A neural mechanism for detecting object motion during self-motion

Curation statements for this article:
  • Curated by eLife

    eLife logo

    Evaluation Summary:

    This paper will be of broad interest to readers in the field of motion perception. The authors use concurrent psychophysics and single unit recordings, along with modeling, to investigate how primate cortical area MT uses specific visual signals to make inferences that distinguish between visual motion induced by self-motion and the motion of other objects in the world. The experiments and stimuli are expertly designed and the analyses are careful.

    (This preprint has been reviewed by eLife. We include the public reviews from the reviewers here; the authors also receive private feedback with suggested changes to the manuscript. Reviewer #2 and Reviewer #3 agreed to share their name with the authors.)

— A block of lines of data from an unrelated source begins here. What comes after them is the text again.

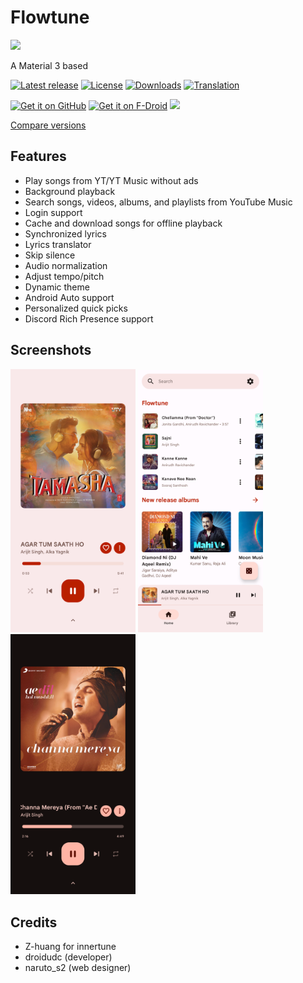# Flowtune

<img src="https://raw.githubusercontent.com/z-huang/InnerTune/dev/app/src/main/res/mipmap-xxxhdpi/ic_launcher_round.webp" height="72">

A Material 3 based 

[![Latest release](https://img.shields.io/github/v/release/z-huang/InnerTune?include_prereleases)](https://github.com/z-huang/music/releases)
[![License](https://img.shields.io/github/license/z-huang/InnerTune)](https://www.gnu.org/licenses/gpl-3.0)
[![Downloads](https://img.shields.io/github/downloads/z-huang/InnerTune/total)](https://github.com/z-huang/InnerTune/releases)
[![Translation](https://hosted.weblate.org/widget/innertune/svg-badge.svg)](https://hosted.weblate.org/engage/innertune/)

[<img src="https://github.com/machiav3lli/oandbackupx/blob/034b226cea5c1b30eb4f6a6f313e4dadcbb0ece4/badge_github.png" alt="Get it on GitHub" height="80">](https://github.com/z-huang/InnerTune/releases/latest)
[<img src="https://fdroid.gitlab.io/artwork/badge/get-it-on.png" alt="Get it on F-Droid" height="80">](https://f-droid.org/packages/com.zionhuang.music)
[<img src="https://gitlab.com/IzzyOnDroid/repo/-/raw/master/assets/IzzyOnDroid.png" height="80">](https://apt.izzysoft.de/fdroid/index/apk/com.zionhuang.music)


[Compare versions](https://github.com/z-huang/InnerTune/wiki/App-Versions)

## Features

- Play songs from YT/YT Music without ads
- Background playback
- Search songs, videos, albums, and playlists from YouTube Music
- Login support
- Cache and download songs for offline playback
- Synchronized lyrics
- Lyrics translator
- Skip silence
- Audio normalization
- Adjust tempo/pitch
- Dynamic theme
- Android Auto support
- Personalized quick picks
- Discord Rich Presence support

## Screenshots

<p float="left">
  <img src="https://github.com/droidudc/flowtune-fork/blob/main/files/images/Screenshot_20241007-144431_Flowtune.png" width="200" />
  <img src="https://github.com/droidudc/flowtune-fork/blob/main/files/images/Screenshot_20241007-144441_Flowtune.png" width="200" />
  
  <img src="https://github.com/droidudc/flowtune-fork/blob/main/files/images/Screenshot_20241007-144558_Flowtune.png" width="200" />
</p>



## Credits
- Z-huang for innertune
- droidudc (developer)
- naruto_s2 (web designer)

This article has been Reviewed by the following groups

Read the full article See related articles

Abstract

Detection of objects that move in a scene is a fundamental computation performed by the visual system. This computation is greatly complicated by observer motion, which causes most objects to move across the retinal image. How the visual system detects scene-relative object motion during self-motion is poorly understood. Human behavioral studies suggest that the visual system may identify local conflicts between motion parallax and binocular disparity cues to depth and may use these signals to detect moving objects. We describe a novel mechanism for performing this computation based on neurons in macaque middle temporal (MT) area with incongruent depth tuning for binocular disparity and motion parallax cues. Neurons with incongruent tuning respond selectively to scene-relative object motion, and their responses are predictive of perceptual decisions when animals are trained to detect a moving object during self-motion. This finding establishes a novel functional role for neurons with incongruent tuning for multiple depth cues.

Article activity feed

  1. Author Response

    Reviewer #1 (Public Review):

    In this paper, the authors investigate the tuning of visual neurons in primate area MT to motion parallax signals and to binocular disparity. Among this class of neurons, some are tuned incongruently to depth using these two cues - that is, neurons can be tuned to more distant objects through motion parallax but closer ones through binocular disparity. Using carefully designed visual stimuli, the authors investigate the tuning properties of these neurons and how they relate to a psychophysical task in which a monkey distinguishes world-frame-moving objects from world-frame-stationary objects during self-motion of the monkey.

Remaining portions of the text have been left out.